[Opening Study material section]

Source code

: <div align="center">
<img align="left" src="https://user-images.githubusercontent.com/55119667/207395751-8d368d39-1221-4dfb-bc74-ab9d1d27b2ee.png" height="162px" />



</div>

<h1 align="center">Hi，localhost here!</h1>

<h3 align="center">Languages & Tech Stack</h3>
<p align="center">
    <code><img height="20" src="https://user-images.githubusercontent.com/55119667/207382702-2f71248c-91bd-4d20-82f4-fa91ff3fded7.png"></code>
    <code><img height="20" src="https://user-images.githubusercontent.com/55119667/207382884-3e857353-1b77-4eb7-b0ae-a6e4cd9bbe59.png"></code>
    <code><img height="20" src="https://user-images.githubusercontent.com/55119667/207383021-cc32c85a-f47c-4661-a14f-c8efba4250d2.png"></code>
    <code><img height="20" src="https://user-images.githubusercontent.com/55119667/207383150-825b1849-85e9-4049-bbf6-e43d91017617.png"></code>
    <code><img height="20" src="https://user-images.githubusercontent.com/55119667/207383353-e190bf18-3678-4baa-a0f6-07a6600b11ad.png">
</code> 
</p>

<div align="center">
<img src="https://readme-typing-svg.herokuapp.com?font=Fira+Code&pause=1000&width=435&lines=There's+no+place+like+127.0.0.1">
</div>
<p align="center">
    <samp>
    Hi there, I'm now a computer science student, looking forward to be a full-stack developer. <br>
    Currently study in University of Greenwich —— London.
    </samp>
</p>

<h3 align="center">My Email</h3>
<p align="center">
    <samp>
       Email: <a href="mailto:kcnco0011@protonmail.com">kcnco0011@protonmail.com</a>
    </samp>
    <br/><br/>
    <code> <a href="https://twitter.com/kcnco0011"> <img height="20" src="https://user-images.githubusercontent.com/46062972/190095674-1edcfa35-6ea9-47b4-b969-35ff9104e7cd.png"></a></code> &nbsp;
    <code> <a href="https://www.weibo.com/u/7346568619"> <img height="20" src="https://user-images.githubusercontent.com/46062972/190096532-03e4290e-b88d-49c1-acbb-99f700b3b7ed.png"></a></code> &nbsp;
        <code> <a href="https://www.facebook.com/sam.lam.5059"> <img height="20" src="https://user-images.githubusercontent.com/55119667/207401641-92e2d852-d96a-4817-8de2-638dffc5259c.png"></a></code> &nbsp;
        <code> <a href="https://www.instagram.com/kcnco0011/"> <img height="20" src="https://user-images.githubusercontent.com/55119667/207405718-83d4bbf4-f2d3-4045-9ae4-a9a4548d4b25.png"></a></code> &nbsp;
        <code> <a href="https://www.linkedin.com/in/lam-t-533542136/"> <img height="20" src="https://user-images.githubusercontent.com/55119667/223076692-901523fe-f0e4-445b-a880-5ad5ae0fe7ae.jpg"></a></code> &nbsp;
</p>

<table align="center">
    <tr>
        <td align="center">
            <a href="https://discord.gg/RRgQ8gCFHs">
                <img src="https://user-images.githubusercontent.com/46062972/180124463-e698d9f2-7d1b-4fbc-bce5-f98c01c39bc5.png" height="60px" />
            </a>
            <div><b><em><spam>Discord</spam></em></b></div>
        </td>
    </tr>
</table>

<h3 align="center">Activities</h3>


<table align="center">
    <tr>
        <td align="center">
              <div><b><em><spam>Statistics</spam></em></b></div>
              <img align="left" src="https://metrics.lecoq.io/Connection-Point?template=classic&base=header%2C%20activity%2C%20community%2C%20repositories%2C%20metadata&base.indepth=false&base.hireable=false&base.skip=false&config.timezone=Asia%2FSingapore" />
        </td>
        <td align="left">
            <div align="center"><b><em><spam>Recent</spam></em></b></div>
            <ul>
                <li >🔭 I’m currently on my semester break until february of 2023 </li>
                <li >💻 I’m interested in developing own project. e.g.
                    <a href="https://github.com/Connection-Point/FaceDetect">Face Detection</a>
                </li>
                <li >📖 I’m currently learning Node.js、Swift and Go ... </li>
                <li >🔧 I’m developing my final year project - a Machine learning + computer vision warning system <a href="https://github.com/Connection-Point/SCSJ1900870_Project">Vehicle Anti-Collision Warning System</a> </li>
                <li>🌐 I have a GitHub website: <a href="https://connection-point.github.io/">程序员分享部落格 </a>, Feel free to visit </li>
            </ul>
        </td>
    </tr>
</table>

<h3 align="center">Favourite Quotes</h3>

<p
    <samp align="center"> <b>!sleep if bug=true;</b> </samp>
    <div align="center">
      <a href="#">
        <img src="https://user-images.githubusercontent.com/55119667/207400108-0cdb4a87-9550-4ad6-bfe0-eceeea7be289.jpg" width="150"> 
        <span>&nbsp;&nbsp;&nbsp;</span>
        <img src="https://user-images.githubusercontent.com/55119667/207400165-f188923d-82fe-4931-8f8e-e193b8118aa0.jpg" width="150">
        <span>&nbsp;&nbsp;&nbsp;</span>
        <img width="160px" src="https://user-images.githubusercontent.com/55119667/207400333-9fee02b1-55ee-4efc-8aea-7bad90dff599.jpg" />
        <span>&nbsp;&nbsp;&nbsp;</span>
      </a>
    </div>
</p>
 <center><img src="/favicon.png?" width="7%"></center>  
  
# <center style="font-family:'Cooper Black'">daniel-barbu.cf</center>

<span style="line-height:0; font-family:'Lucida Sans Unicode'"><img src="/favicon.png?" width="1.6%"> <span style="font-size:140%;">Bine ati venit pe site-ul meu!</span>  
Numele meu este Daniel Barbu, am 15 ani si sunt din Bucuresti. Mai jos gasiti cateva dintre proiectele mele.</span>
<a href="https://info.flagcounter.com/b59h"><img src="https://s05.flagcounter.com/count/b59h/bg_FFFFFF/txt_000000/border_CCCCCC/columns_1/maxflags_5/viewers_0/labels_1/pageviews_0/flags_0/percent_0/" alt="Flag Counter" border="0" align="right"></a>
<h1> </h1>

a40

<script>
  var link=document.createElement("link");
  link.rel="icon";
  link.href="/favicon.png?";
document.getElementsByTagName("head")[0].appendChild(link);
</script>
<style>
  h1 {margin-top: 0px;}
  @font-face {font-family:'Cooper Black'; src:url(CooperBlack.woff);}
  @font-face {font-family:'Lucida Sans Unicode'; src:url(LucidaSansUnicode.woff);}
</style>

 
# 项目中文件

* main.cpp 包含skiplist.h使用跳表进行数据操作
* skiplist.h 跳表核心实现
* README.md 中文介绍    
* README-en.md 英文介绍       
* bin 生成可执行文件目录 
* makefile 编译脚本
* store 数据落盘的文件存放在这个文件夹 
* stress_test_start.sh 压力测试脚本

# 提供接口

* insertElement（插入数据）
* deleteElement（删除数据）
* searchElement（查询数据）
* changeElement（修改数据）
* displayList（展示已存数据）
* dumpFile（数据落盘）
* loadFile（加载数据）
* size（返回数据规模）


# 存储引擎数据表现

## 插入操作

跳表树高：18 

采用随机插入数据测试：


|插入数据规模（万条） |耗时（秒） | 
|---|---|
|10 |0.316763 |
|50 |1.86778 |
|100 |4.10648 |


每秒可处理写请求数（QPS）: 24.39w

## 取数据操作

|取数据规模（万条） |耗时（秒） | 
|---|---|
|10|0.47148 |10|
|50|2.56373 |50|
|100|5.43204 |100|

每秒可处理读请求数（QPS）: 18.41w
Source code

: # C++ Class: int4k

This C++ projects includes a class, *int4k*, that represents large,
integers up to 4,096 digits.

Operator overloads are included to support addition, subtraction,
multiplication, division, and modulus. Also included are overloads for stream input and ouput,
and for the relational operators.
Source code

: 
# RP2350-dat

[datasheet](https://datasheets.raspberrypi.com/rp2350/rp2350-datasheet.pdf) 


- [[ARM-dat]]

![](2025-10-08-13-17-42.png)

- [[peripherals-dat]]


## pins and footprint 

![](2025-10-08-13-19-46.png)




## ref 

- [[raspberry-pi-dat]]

[Closing Study material section]

**What you are asked to do**
What you should produce is an exact copy of the records above.

**Response for this exercise**
Source code

: <div align="center">
<img align="left" src="https://user-images.githubusercontent.com/55119667/207395751-8d368d39-1221-4dfb-bc74-ab9d1d27b2ee.png" height="162px" />



</div>

<h1 align="center">Hi，localhost here!</h1>

<h3 align="center">Languages & Tech Stack</h3>
<p align="center">
    <code><img height="20" src="https://user-images.githubusercontent.com/55119667/207382702-2f71248c-91bd-4d20-82f4-fa91ff3fded7.png"></code>
    <code><img height="20" src="https://user-images.githubusercontent.com/55119667/207382884-3e857353-1b77-4eb7-b0ae-a6e4cd9bbe59.png"></code>
    <code><img height="20" src="https://user-images.githubusercontent.com/55119667/207383021-cc32c85a-f47c-4661-a14f-c8efba4250d2.png"></code>
    <code><img height="20" src="https://user-images.githubusercontent.com/55119667/207383150-825b1849-85e9-4049-bbf6-e43d91017617.png"></code>
    <code><img height="20" src="https://user-images.githubusercontent.com/55119667/207383353-e190bf18-3678-4baa-a0f6-07a6600b11ad.png">
</code> 
</p>

<div align="center">
<img src="https://readme-typing-svg.herokuapp.com?font=Fira+Code&pause=1000&width=435&lines=There's+no+place+like+127.0.0.1">
</div>
<p align="center">
    <samp>
    Hi there, I'm now a computer science student, looking forward to be a full-stack developer. <br>
    Currently study in University of Greenwich —— London.
    </samp>
</p>

<h3 align="center">My Email</h3>
<p align="center">
    <samp>
       Email: <a href="mailto:kcnco0011@protonmail.com">kcnco0011@protonmail.com</a>
    </samp>
    <br/><br/>
    <code> <a href="https://twitter.com/kcnco0011"> <img height="20" src="https://user-images.githubusercontent.com/46062972/190095674-1edcfa35-6ea9-47b4-b969-35ff9104e7cd.png"></a></code> &nbsp;
    <code> <a href="https://www.weibo.com/u/7346568619"> <img height="20" src="https://user-images.githubusercontent.com/46062972/190096532-03e4290e-b88d-49c1-acbb-99f700b3b7ed.png"></a></code> &nbsp;
        <code> <a href="https://www.facebook.com/sam.lam.5059"> <img height="20" src="https://user-images.githubusercontent.com/55119667/207401641-92e2d852-d96a-4817-8de2-638dffc5259c.png"></a></code> &nbsp;
        <code> <a href="https://www.instagram.com/kcnco0011/"> <img height="20" src="https://user-images.githubusercontent.com/55119667/207405718-83d4bbf4-f2d3-4045-9ae4-a9a4548d4b25.png"></a></code> &nbsp;
        <code> <a href="https://www.linkedin.com/in/lam-t-533542136/"> <img height="20" src="https://user-images.githubusercontent.com/55119667/223076692-901523fe-f0e4-445b-a880-5ad5ae0fe7ae.jpg"></a></code> &nbsp;
</p>

<table align="center">
    <tr>
        <td align="center">
            <a href="https://discord.gg/RRgQ8gCFHs">
                <img src="https://user-images.githubusercontent.com/46062972/180124463-e698d9f2-7d1b-4fbc-bce5-f98c01c39bc5.png" height="60px" />
            </a>
            <div><b><em><spam>Discord</spam></em></b></div>
        </td>
    </tr>
</table>

<h3 align="center">Activities</h3>


<table align="center">
    <tr>
        <td align="center">
              <div><b><em><spam>Statistics</spam></em></b></div>
              <img align="left" src="https://metrics.lecoq.io/Connection-Point?template=classic&base=header%2C%20activity%2C%20community%2C%20repositories%2C%20metadata&base.indepth=false&base.hireable=false&base.skip=false&config.timezone=Asia%2FSingapore" />
        </td>
        <td align="left">
            <div align="center"><b><em><spam>Recent</spam></em></b></div>
            <ul>
                <li >🔭 I’m currently on my semester break until february of 2023 </li>
                <li >💻 I’m interested in developing own project. e.g.
                    <a href="https://github.com/Connection-Point/FaceDetect">Face Detection</a>
                </li>
                <li >📖 I’m currently learning Node.js、Swift and Go ... </li>
                <li >🔧 I’m developing my final year project - a Machine learning + computer vision warning system <a href="https://github.com/Connection-Point/SCSJ1900870_Project">Vehicle Anti-Collision Warning System</a> </li>
                <li>🌐 I have a GitHub website: <a href="https://connection-point.github.io/">程序员分享部落格 </a>, Feel free to visit </li>
            </ul>
        </td>
    </tr>
</table>

<h3 align="center">Favourite Quotes</h3>

<p
    <samp align="center"> <b>!sleep if bug=true;</b> </samp>
    <div align="center">
      <a href="#">
        <img src="https://user-images.githubusercontent.com/55119667/207400108-0cdb4a87-9550-4ad6-bfe0-eceeea7be289.jpg" width="150"> 
        <span>&nbsp;&nbsp;&nbsp;</span>
        <img src="https://user-images.githubusercontent.com/55119667/207400165-f188923d-82fe-4931-8f8e-e193b8118aa0.jpg" width="150">
        <span>&nbsp;&nbsp;&nbsp;</span>
        <img width="160px" src="https://user-images.githubusercontent.com/55119667/207400333-9fee02b1-55ee-4efc-8aea-7bad90dff599.jpg" />
        <span>&nbsp;&nbsp;&nbsp;</span>
      </a>
    </div>
</p>
 <center><img src="/favicon.png?" width="7%"></center>  
  
# <center style="font-family:'Cooper Black'">daniel-barbu.cf</center>

<span style="line-height:0; font-family:'Lucida Sans Unicode'"><img src="/favicon.png?" width="1.6%"> <span style="font-size:140%;">Bine ati venit pe site-ul meu!</span>  
Numele meu este Daniel Barbu, am 15 ani si sunt din Bucuresti. Mai jos gasiti cateva dintre proiectele mele.</span>
<a href="https://info.flagcounter.com/b59h"><img src="https://s05.flagcounter.com/count/b59h/bg_FFFFFF/txt_000000/border_CCCCCC/columns_1/maxflags_5/viewers_0/labels_1/pageviews_0/flags_0/percent_0/" alt="Flag Counter" border="0" align="right"></a>
<h1> </h1>

a40

<script>
  var link=document.createElement("link");
  link.rel="icon";
  link.href="/favicon.png?";
document.getElementsByTagName("head")[0].appendChild(link);
</script>
<style>
  h1 {margin-top: 0px;}
  @font-face {font-family:'Cooper Black'; src:url(CooperBlack.woff);}
  @font-face {font-family:'Lucida Sans Unicode'; src:url(LucidaSansUnicode.woff);}
</style>

 
# 项目中文件

* main.cpp 包含skiplist.h使用跳表进行数据操作
* skiplist.h 跳表核心实现
* README.md 中文介绍    
* README-en.md 英文介绍       
* bin 生成可执行文件目录 
* makefile 编译脚本
* store 数据落盘的文件存放在这个文件夹 
* stress_test_start.sh 压力测试脚本

# 提供接口

* insertElement（插入数据）
* deleteElement（删除数据）
* searchElement（查询数据）
* changeElement（修改数据）
* displayList（展示已存数据）
* dumpFile（数据落盘）
* loadFile（加载数据）
* size（返回数据规模）


# 存储引擎数据表现

## 插入操作

跳表树高：18 

采用随机插入数据测试：


|插入数据规模（万条） |耗时（秒） | 
|---|---|
|10 |0.316763 |
|50 |1.86778 |
|100 |4.10648 |


每秒可处理写请求数（QPS）: 24.39w

## 取数据操作

|取数据规模（万条） |耗时（秒） | 
|---|---|
|10|0.47148 |10|
|50|2.56373 |50|
|100|5.43204 |100|

每秒可处理读请求数（QPS）: 18.41w
Source code

: # C++ Class: int4k

This C++ projects includes a class, *int4k*, that represents large,
integers up to 4,096 digits.

Operator overloads are included to support addition, subtraction,
multiplication, division, and modulus. Also included are overloads for stream input and ouput,
and for the relational operators.
Source code

: 
# RP2350-dat

[datasheet](https://datasheets.raspberrypi.com/rp2350/rp2350-datasheet.pdf) 


- [[ARM-dat]]

![](2025-10-08-13-17-42.png)

- [[peripherals-dat]]


## pins and footprint 

![](2025-10-08-13-19-46.png)




## ref 

- [[raspberry-pi-dat]]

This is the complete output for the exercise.